§ **What the exercise asks**
Write the data below out exactly as it stands. Do not include the pictures.

..............................

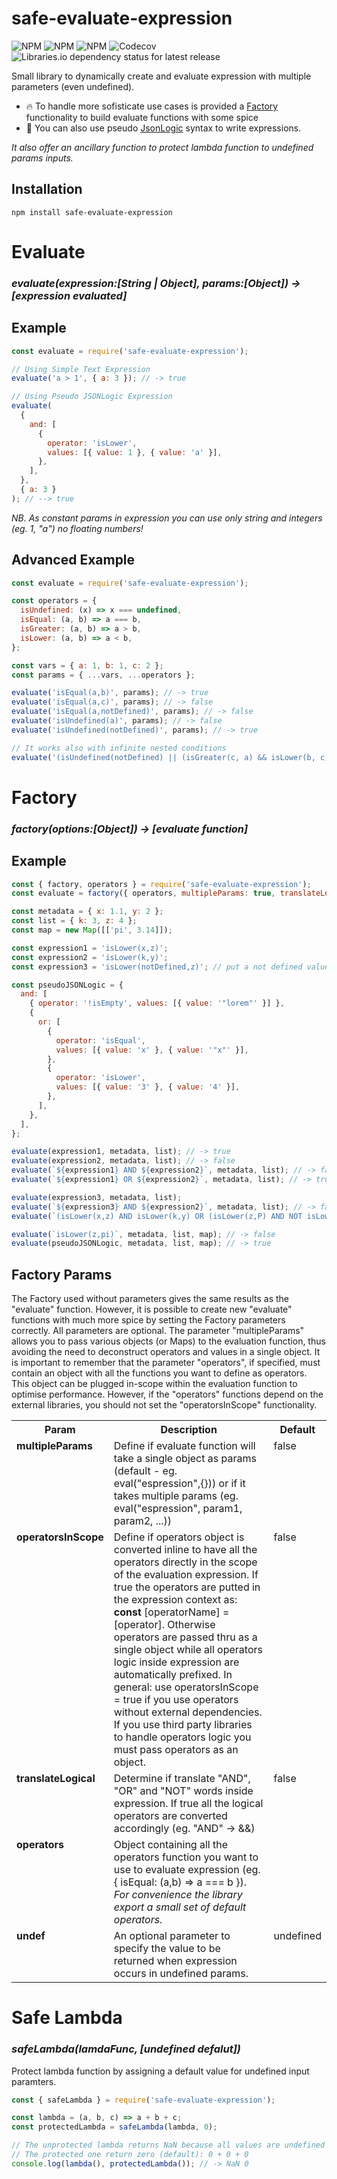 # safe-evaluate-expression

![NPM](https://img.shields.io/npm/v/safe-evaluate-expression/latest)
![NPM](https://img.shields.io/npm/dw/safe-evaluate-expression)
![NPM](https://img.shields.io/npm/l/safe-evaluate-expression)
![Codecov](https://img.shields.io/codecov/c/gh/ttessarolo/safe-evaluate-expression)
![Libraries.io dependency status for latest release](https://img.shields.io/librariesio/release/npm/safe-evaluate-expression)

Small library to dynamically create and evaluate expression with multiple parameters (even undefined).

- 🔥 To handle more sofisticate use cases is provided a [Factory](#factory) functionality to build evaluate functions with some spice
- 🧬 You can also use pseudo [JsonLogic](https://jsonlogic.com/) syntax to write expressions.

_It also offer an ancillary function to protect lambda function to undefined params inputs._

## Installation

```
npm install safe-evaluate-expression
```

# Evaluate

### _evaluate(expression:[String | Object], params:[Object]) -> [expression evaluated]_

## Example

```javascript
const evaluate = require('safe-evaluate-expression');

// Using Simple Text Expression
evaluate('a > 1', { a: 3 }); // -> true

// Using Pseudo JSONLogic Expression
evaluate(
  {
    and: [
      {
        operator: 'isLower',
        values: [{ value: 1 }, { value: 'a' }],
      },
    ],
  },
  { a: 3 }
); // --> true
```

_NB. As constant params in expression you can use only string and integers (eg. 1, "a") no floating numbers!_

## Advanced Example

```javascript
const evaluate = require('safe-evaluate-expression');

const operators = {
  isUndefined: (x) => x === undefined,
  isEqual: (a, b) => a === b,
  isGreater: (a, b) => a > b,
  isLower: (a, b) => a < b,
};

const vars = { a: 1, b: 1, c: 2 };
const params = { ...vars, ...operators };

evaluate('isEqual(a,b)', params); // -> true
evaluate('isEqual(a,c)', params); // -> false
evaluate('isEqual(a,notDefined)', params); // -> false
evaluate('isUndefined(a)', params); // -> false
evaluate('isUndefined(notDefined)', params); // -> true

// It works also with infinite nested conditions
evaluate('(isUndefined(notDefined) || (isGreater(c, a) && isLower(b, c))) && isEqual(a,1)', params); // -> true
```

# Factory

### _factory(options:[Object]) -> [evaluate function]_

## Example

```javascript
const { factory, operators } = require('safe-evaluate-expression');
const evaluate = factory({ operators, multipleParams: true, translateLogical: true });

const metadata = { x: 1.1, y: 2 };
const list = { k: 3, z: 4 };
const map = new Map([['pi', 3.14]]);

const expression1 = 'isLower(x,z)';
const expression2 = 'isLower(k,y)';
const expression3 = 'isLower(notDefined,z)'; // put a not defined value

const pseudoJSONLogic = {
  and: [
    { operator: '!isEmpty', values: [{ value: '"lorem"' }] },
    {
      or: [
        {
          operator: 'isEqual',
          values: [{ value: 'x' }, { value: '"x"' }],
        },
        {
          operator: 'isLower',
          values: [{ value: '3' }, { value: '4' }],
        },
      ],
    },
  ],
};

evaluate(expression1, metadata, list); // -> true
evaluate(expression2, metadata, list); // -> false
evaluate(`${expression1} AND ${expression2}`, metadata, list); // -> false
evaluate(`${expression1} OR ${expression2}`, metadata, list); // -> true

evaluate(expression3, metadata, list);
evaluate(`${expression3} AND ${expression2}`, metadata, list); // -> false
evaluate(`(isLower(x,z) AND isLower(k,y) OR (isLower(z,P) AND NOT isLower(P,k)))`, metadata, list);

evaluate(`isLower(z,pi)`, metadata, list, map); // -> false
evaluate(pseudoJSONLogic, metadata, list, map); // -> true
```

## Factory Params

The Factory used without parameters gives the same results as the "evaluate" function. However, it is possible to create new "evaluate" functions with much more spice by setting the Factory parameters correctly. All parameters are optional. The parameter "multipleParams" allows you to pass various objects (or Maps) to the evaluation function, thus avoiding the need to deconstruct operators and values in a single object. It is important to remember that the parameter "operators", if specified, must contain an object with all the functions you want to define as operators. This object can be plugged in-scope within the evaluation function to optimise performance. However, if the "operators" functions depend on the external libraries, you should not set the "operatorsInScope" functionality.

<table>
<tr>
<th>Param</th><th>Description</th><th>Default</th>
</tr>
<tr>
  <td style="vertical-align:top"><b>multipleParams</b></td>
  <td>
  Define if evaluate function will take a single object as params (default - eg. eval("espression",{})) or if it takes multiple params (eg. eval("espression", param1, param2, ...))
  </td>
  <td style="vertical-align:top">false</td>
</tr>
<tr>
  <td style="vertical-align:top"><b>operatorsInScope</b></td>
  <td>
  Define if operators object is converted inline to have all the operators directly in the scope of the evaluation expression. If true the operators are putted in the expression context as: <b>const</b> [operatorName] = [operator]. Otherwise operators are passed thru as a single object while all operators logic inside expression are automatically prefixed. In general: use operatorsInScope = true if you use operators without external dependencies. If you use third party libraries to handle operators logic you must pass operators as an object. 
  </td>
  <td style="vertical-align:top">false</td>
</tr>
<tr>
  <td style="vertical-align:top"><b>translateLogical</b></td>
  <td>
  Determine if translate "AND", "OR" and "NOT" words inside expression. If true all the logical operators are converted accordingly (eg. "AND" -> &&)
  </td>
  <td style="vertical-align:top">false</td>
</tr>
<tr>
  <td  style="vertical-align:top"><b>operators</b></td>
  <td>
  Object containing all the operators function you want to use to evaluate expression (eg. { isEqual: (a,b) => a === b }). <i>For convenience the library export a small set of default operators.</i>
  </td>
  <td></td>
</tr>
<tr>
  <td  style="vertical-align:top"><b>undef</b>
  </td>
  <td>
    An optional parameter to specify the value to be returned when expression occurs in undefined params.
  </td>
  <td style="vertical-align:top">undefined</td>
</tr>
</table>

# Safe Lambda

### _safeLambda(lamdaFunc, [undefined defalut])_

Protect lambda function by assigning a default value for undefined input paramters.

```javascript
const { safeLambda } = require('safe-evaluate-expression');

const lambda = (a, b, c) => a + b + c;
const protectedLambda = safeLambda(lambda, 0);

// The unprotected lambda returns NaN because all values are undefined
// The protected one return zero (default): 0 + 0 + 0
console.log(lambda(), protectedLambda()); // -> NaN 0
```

..............................

§ **Exercise result**
 # safe-evaluate-expression

![NPM](https://img.shields.io/npm/v/safe-evaluate-expression/latest)
![NPM](https://img.shields.io/npm/dw/safe-evaluate-expression)
![NPM](https://img.shields.io/npm/l/safe-evaluate-expression)
![Codecov](https://img.shields.io/codecov/c/gh/ttessarolo/safe-evaluate-expression)
![Libraries.io dependency status for latest release](https://img.shields.io/librariesio/release/npm/safe-evaluate-expression)

Small library to dynamically create and evaluate expression with multiple parameters (even undefined).

- 🔥 To handle more sofisticate use cases is provided a [Factory](#factory) functionality to build evaluate functions with some spice
- 🧬 You can also use pseudo [JsonLogic](https://jsonlogic.com/) syntax to write expressions.

_It also offer an ancillary function to protect lambda function to undefined params inputs._

## Installation

```
npm install safe-evaluate-expression
```

# Evaluate

### _evaluate(expression:[String | Object], params:[Object]) -> [expression evaluated]_

## Example

```javascript
const evaluate = require('safe-evaluate-expression');

// Using Simple Text Expression
evaluate('a > 1', { a: 3 }); // -> true

// Using Pseudo JSONLogic Expression
evaluate(
  {
    and: [
      {
        operator: 'isLower',
        values: [{ value: 1 }, { value: 'a' }],
      },
    ],
  },
  { a: 3 }
); // --> true
```

_NB. As constant params in expression you can use only string and integers (eg. 1, "a") no floating numbers!_

## Advanced Example

```javascript
const evaluate = require('safe-evaluate-expression');

const operators = {
  isUndefined: (x) => x === undefined,
  isEqual: (a, b) => a === b,
  isGreater: (a, b) => a > b,
  isLower: (a, b) => a < b,
};

const vars = { a: 1, b: 1, c: 2 };
const params = { ...vars, ...operators };

evaluate('isEqual(a,b)', params); // -> true
evaluate('isEqual(a,c)', params); // -> false
evaluate('isEqual(a,notDefined)', params); // -> false
evaluate('isUndefined(a)', params); // -> false
evaluate('isUndefined(notDefined)', params); // -> true

// It works also with infinite nested conditions
evaluate('(isUndefined(notDefined) || (isGreater(c, a) && isLower(b, c))) && isEqual(a,1)', params); // -> true
```

# Factory

### _factory(options:[Object]) -> [evaluate function]_

## Example

```javascript
const { factory, operators } = require('safe-evaluate-expression');
const evaluate = factory({ operators, multipleParams: true, translateLogical: true });

const metadata = { x: 1.1, y: 2 };
const list = { k: 3, z: 4 };
const map = new Map([['pi', 3.14]]);

const expression1 = 'isLower(x,z)';
const expression2 = 'isLower(k,y)';
const expression3 = 'isLower(notDefined,z)'; // put a not defined value

const pseudoJSONLogic = {
  and: [
    { operator: '!isEmpty', values: [{ value: '"lorem"' }] },
    {
      or: [
        {
          operator: 'isEqual',
          values: [{ value: 'x' }, { value: '"x"' }],
        },
        {
          operator: 'isLower',
          values: [{ value: '3' }, { value: '4' }],
        },
      ],
    },
  ],
};

evaluate(expression1, metadata, list); // -> true
evaluate(expression2, metadata, list); // -> false
evaluate(`${expression1} AND ${expression2}`, metadata, list); // -> false
evaluate(`${expression1} OR ${expression2}`, metadata, list); // -> true

evaluate(expression3, metadata, list);
evaluate(`${expression3} AND ${expression2}`, metadata, list); // -> false
evaluate(`(isLower(x,z) AND isLower(k,y) OR (isLower(z,P) AND NOT isLower(P,k)))`, metadata, list);

evaluate(`isLower(z,pi)`, metadata, list, map); // -> false
evaluate(pseudoJSONLogic, metadata, list, map); // -> true
```

## Factory Params

The Factory used without parameters gives the same results as the "evaluate" function. However, it is possible to create new "evaluate" functions with much more spice by setting the Factory parameters correctly. All parameters are optional. The parameter "multipleParams" allows you to pass various objects (or Maps) to the evaluation function, thus avoiding the need to deconstruct operators and values in a single object. It is important to remember that the parameter "operators", if specified, must contain an object with all the functions you want to define as operators. This object can be plugged in-scope within the evaluation function to optimise performance. However, if the "operators" functions depend on the external libraries, you should not set the "operatorsInScope" functionality.

<table>
<tr>
<th>Param</th><th>Description</th><th>Default</th>
</tr>
<tr>
  <td style="vertical-align:top"><b>multipleParams</b></td>
  <td>
  Define if evaluate function will take a single object as params (default - eg. eval("espression",{})) or if it takes multiple params (eg. eval("espression", param1, param2, ...))
  </td>
  <td style="vertical-align:top">false</td>
</tr>
<tr>
  <td style="vertical-align:top"><b>operatorsInScope</b></td>
  <td>
  Define if operators object is converted inline to have all the operators directly in the scope of the evaluation expression. If true the operators are putted in the expression context as: <b>const</b> [operatorName] = [operator]. Otherwise operators are passed thru as a single object while all operators logic inside expression are automatically prefixed. In general: use operatorsInScope = true if you use operators without external dependencies. If you use third party libraries to handle operators logic you must pass operators as an object. 
  </td>
  <td style="vertical-align:top">false</td>
</tr>
<tr>
  <td style="vertical-align:top"><b>translateLogical</b></td>
  <td>
  Determine if translate "AND", "OR" and "NOT" words inside expression. If true all the logical operators are converted accordingly (eg. "AND" -> &&)
  </td>
  <td style="vertical-align:top">false</td>
</tr>
<tr>
  <td  style="vertical-align:top"><b>operators</b></td>
  <td>
  Object containing all the operators function you want to use to evaluate expression (eg. { isEqual: (a,b) => a === b }). <i>For convenience the library export a small set of default operators.</i>
  </td>
  <td></td>
</tr>
<tr>
  <td  style="vertical-align:top"><b>undef</b>
  </td>
  <td>
    An optional parameter to specify the value to be returned when expression occurs in undefined params.
  </td>
  <td style="vertical-align:top">undefined</td>
</tr>
</table>

# Safe Lambda

### _safeLambda(lamdaFunc, [undefined defalut])_

Protect lambda function by assigning a default value for undefined input paramters.

```javascript
const { safeLambda } = require('safe-evaluate-expression');

const lambda = (a, b, c) => a + b + c;
const protectedLambda = safeLambda(lambda, 0);

// The unprotected lambda returns NaN because all values are undefined
// The protected one return zero (default): 0 + 0 + 0
console.log(lambda(), protectedLambda()); // -> NaN 0
```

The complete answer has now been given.